## WHAT THE TASK ASKS
Leave out the pictures and give back all the entries exactly as written.

## RECORDS FOR THE TASK
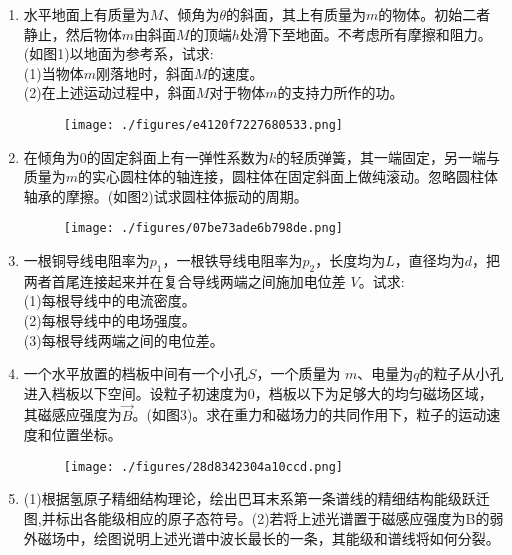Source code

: 
\begin{enumerate}
\item 水平地面上有质量为$M$、倾角为$\theta$的斜面，其上有质量为$m$的物体。初始二者静止，然后物体$m$由斜面$M$的顶端$h$处滑下至地面。不考虑所有摩擦和阻力。(如图1)以地面为参考系，试求:\\
(1)当物体$m$刚落地时，斜面$M$的速度。\\
(2)在上述运动过程中，斜面$M$对于物体$m$的支持力所作的功。
\begin{figure}[ht]
\centering
\texttt{[image: ./figures/e4120f7227680533.png]}
\caption{} \label{fig_SSDPEE_1}
\end{figure}
\item 在倾角为0的固定斜面上有一弹性系数为$k$的轻质弹簧，其一端固定，另一端与质量为$m$的实心圆柱体的轴连接，圆柱体在固定斜面上做纯滚动。忽略圆柱体轴承的摩擦。(如图2)试求圆柱体振动的周期。
\begin{figure}[ht]
\centering
\texttt{[image: ./figures/07be73ade6b798de.png]}
\caption{} \label{fig_SSDPEE_2}
\end{figure}
\item 一根铜导线电阻率为$p_1$，一根铁导线电阻率为$p_2$，长度均为$L$，直径均为$d$，把两者首尾连接起来并在复合导线两端之间施加电位差 $V$。试求:\\
(1)每根导线中的电流密度。\\
(2)每根导线中的电场强度。\\
(3)每根导线两端之间的电位差。
\item 一个水平放置的档板中间有一个小孔$S$，一个质量为 $m$、电量为$q$的粒子从小孔进入档板以下空间。设粒子初速度为0，档板以下为足够大的均匀磁场区域，其磁感应强度为$\vec{B}$。(如图3)。求在重力和磁场力的共同作用下，粒子的运动速度和位置坐标。
\begin{figure}[ht]
\centering
\texttt{[image: ./figures/28d8342304a10ccd.png]}
\caption{} \label{fig_SSDPEE_3}
\end{figure}
\item (1)根据氢原子精细结构理论，绘出巴耳末系第一条谱线的精细结构能级跃迁图,并标出各能级相应的原子态符号。(2)若将上述光谱置于磁感应强度为B的弱外磁场中，绘图说明上述光谱中波长最长的一条，其能级和谱线将如何分裂。
\end{enumerate}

## SOLUTION TO THIS TASK
Source code

: 
\begin{enumerate}
\item 水平地面上有质量为$M$、倾角为$\theta$的斜面，其上有质量为$m$的物体。初始二者静止，然后物体$m$由斜面$M$的顶端$h$处滑下至地面。不考虑所有摩擦和阻力。(如图1)以地面为参考系，试求:\\
(1)当物体$m$刚落地时，斜面$M$的速度。\\
(2)在上述运动过程中，斜面$M$对于物体$m$的支持力所作的功。
\begin{figure}[ht]
\centering
\texttt{[image: ./figures/e4120f7227680533.png]}
\caption{} \label{fig_SSDPEE_1}
\end{figure}
\item 在倾角为0的固定斜面上有一弹性系数为$k$的轻质弹簧，其一端固定，另一端与质量为$m$的实心圆柱体的轴连接，圆柱体在固定斜面上做纯滚动。忽略圆柱体轴承的摩擦。(如图2)试求圆柱体振动的周期。
\begin{figure}[ht]
\centering
\texttt{[image: ./figures/07be73ade6b798de.png]}
\caption{} \label{fig_SSDPEE_2}
\end{figure}
\item 一根铜导线电阻率为$p_1$，一根铁导线电阻率为$p_2$，长度均为$L$，直径均为$d$，把两者首尾连接起来并在复合导线两端之间施加电位差 $V$。试求:\\
(1)每根导线中的电流密度。\\
(2)每根导线中的电场强度。\\
(3)每根导线两端之间的电位差。
\item 一个水平放置的档板中间有一个小孔$S$，一个质量为 $m$、电量为$q$的粒子从小孔进入档板以下空间。设粒子初速度为0，档板以下为足够大的均匀磁场区域，其磁感应强度为$\vec{B}$。(如图3)。求在重力和磁场力的共同作用下，粒子的运动速度和位置坐标。
\begin{figure}[ht]
\centering
\texttt{[image: ./figures/28d8342304a10ccd.png]}
\caption{} \label{fig_SSDPEE_3}
\end{figure}
\item (1)根据氢原子精细结构理论，绘出巴耳末系第一条谱线的精细结构能级跃迁图,并标出各能级相应的原子态符号。(2)若将上述光谱置于磁感应强度为B的弱外磁场中，绘图说明上述光谱中波长最长的一条，其能级和谱线将如何分裂。
\end{enumerate}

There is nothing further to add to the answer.